Task details: Within the records, which lines hold the string "ssthresh"? Report each one by copying it.

Dataset records:
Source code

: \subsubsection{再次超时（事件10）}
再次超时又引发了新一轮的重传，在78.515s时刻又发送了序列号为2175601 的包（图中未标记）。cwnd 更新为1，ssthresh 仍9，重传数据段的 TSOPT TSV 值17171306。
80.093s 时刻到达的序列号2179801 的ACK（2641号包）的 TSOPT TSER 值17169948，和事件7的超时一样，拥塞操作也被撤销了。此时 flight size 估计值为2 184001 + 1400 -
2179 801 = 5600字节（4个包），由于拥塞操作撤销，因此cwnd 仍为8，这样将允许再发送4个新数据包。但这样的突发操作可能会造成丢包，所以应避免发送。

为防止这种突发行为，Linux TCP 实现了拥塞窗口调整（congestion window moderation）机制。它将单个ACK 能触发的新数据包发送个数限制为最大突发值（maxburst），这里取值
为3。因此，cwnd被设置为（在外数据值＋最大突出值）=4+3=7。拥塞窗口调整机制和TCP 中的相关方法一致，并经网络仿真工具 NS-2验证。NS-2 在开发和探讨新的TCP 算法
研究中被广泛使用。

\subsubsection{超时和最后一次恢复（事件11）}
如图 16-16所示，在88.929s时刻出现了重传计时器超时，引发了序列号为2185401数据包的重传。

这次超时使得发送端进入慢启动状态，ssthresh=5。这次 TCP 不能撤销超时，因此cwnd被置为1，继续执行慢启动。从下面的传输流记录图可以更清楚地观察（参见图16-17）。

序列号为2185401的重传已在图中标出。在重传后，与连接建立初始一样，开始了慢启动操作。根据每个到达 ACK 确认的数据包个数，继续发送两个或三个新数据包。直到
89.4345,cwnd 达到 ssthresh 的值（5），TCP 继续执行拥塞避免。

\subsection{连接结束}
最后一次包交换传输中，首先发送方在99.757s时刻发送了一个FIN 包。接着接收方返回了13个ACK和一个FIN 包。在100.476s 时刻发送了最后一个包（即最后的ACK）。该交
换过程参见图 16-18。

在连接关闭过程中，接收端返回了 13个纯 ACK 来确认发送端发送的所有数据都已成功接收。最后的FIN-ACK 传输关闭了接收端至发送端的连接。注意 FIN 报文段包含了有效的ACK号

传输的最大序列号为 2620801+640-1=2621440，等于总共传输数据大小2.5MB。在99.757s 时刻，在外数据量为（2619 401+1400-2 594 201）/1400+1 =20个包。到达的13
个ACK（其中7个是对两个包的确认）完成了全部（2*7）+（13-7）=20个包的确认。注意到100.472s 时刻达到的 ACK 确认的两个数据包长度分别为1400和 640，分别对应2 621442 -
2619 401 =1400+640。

Answer to this task:
再次超时又引发了新一轮的重传，在78.515s时刻又发送了序列号为2175601 的包（图中未标记）。cwnd 更新为1，ssthresh 仍9，重传数据段的 TSOPT TSV 值17171306。
这次超时使得发送端进入慢启动状态，ssthresh=5。这次 TCP 不能撤销超时，因此cwnd被置为1，继续执行慢启动。从下面的传输流记录图可以更清楚地观察（参见图16-17）。
89.4345,cwnd 达到 ssthresh 的值（5），TCP 继续执行拥塞避免。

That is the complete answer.